How to set filter in cuda-memcheck (or compute-sanitizer)

I am developing a fairly big project (have around 1200 kernels so far). I have 1 kernel that possibly has some memory race which is why it’s giving different answers every time. I want to find it by performing cude-memcheck on that specific kernel. So naturally, I am trying to use --filter option in cuda-memcheck with --tool racecheck option. The codebase is big and performing cuda-memcheck on all kernels especially with racecheck enabled will take an eternity.

The official documentation says using key value pair as: {key1=val1}[{,key2=val2}].

I am not really sure what exactly this means and whatever I have tried resulted in invalid options message. I could not find any example online as well as Nvidia cuda-samples provided with the toolkit.

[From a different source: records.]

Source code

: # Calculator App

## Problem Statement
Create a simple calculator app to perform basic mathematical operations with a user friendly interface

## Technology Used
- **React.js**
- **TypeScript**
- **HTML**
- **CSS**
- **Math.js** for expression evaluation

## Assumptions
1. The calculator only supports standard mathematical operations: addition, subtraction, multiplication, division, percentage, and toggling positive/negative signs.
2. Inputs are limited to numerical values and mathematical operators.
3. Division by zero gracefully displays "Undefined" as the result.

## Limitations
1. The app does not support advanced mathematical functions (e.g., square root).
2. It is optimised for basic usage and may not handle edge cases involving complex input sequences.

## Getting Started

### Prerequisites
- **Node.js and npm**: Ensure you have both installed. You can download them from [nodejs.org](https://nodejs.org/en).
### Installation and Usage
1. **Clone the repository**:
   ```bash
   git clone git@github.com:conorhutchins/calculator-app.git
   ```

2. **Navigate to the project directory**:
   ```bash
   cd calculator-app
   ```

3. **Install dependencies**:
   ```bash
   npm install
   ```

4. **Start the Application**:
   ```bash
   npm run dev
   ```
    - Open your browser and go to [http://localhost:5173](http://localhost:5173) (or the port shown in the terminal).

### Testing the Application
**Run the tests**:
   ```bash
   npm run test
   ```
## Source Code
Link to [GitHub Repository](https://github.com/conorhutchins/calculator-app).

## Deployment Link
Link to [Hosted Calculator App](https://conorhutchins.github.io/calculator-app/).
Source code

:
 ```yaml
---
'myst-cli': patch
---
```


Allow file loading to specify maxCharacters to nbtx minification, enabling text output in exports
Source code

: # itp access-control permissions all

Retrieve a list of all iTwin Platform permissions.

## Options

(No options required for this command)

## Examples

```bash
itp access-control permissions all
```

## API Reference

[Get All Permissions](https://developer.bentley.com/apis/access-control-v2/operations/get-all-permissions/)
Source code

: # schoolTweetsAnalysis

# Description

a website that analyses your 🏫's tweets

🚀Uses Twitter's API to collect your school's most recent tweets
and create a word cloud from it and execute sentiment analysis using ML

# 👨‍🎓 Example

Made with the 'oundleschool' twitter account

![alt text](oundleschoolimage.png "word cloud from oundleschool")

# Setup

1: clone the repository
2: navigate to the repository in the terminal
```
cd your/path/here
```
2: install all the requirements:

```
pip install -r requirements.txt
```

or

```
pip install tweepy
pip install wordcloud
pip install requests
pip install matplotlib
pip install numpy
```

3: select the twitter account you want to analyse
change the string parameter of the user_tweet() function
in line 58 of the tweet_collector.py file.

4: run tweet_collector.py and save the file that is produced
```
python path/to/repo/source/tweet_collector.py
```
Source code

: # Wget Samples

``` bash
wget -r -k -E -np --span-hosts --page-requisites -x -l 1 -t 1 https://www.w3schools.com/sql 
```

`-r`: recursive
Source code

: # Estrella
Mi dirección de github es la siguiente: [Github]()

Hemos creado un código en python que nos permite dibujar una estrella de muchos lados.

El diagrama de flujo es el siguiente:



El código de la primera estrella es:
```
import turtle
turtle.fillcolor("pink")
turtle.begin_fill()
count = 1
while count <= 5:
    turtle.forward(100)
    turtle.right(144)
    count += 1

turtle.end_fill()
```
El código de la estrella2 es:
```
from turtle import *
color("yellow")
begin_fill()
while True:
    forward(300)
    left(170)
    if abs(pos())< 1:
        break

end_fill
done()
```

So far, I have tried these (and probably all combinations of these):

cuda-memcheck --filter <kernel_name>,kns <Executable>

cuda-memcheck --filter key1=<kernel_name>, key2=kns <Executable>

cuda-memcheck --filter key1='<kernel_name>', key2='kns' <Executable>

cuda-memcheck --filter <kernel_name>,[kns] <Executable>

I am not sure exactly how to interpret the documentation. An example would be great. Thanks.

Note: I can use cuda-memcheck with other options and my executable is compiled correctly with flags like Xcompiler, lineinfo etc.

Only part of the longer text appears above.